▸ ASSIGNMENT:
What is needed here is an exact transcription of all the entries.

▸ TASK DATA:
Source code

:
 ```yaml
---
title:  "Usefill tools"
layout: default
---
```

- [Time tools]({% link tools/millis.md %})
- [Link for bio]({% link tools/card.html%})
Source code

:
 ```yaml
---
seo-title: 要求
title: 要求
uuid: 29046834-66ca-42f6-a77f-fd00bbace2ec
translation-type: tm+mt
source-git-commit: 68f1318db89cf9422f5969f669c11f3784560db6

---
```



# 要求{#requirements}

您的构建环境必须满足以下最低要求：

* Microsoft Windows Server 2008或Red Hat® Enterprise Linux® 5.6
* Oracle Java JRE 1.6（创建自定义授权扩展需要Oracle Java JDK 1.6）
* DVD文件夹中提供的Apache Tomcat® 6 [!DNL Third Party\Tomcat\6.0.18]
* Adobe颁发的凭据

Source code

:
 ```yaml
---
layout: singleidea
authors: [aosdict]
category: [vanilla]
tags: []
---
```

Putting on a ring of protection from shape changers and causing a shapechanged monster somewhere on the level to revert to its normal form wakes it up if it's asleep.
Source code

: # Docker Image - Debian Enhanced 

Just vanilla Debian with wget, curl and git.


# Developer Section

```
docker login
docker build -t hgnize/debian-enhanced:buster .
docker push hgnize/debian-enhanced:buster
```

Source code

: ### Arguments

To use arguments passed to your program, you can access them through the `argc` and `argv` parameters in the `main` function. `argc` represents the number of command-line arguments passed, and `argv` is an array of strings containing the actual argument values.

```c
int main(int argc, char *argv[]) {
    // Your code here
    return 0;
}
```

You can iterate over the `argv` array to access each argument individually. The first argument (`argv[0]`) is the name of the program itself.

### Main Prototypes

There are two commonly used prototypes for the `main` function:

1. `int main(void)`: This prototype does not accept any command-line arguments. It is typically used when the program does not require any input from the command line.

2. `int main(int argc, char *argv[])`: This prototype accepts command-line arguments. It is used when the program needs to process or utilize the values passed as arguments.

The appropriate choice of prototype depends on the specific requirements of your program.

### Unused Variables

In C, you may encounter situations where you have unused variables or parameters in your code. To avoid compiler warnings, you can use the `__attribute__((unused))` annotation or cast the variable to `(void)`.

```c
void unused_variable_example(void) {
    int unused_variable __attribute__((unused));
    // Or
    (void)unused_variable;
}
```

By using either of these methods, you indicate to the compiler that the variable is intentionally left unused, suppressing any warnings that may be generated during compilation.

▸ EXERCISE OUTPUT:
Source code

:
 ```yaml
---
title:  "Usefill tools"
layout: default
---
```

- [Time tools]({% link tools/millis.md %})
- [Link for bio]({% link tools/card.html%})
Source code

:
 ```yaml
---
seo-title: 要求
title: 要求
uuid: 29046834-66ca-42f6-a77f-fd00bbace2ec
translation-type: tm+mt
source-git-commit: 68f1318db89cf9422f5969f669c11f3784560db6

---
```



# 要求{#requirements}

您的构建环境必须满足以下最低要求：

* Microsoft Windows Server 2008或Red Hat® Enterprise Linux® 5.6
* Oracle Java JRE 1.6（创建自定义授权扩展需要Oracle Java JDK 1.6）
* DVD文件夹中提供的Apache Tomcat® 6 [!DNL Third Party\Tomcat\6.0.18]
* Adobe颁发的凭据

Source code

:
 ```yaml
---
layout: singleidea
authors: [aosdict]
category: [vanilla]
tags: []
---
```

Putting on a ring of protection from shape changers and causing a shapechanged monster somewhere on the level to revert to its normal form wakes it up if it's asleep.
Source code

: # Docker Image - Debian Enhanced 

Just vanilla Debian with wget, curl and git.


# Developer Section

```
docker login
docker build -t hgnize/debian-enhanced:buster .
docker push hgnize/debian-enhanced:buster
```

Source code

: ### Arguments

To use arguments passed to your program, you can access them through the `argc` and `argv` parameters in the `main` function. `argc` represents the number of command-line arguments passed, and `argv` is an array of strings containing the actual argument values.

```c
int main(int argc, char *argv[]) {
    // Your code here
    return 0;
}
```

You can iterate over the `argv` array to access each argument individually. The first argument (`argv[0]`) is the name of the program itself.

### Main Prototypes

There are two commonly used prototypes for the `main` function:

1. `int main(void)`: This prototype does not accept any command-line arguments. It is typically used when the program does not require any input from the command line.

2. `int main(int argc, char *argv[])`: This prototype accepts command-line arguments. It is used when the program needs to process or utilize the values passed as arguments.

The appropriate choice of prototype depends on the specific requirements of your program.

### Unused Variables

In C, you may encounter situations where you have unused variables or parameters in your code. To avoid compiler warnings, you can use the `__attribute__((unused))` annotation or cast the variable to `(void)`.

```c
void unused_variable_example(void) {
    int unused_variable __attribute__((unused));
    // Or
    (void)unused_variable;
}
```

By using either of these methods, you indicate to the compiler that the variable is intentionally left unused, suppressing any warnings that may be generated during compilation.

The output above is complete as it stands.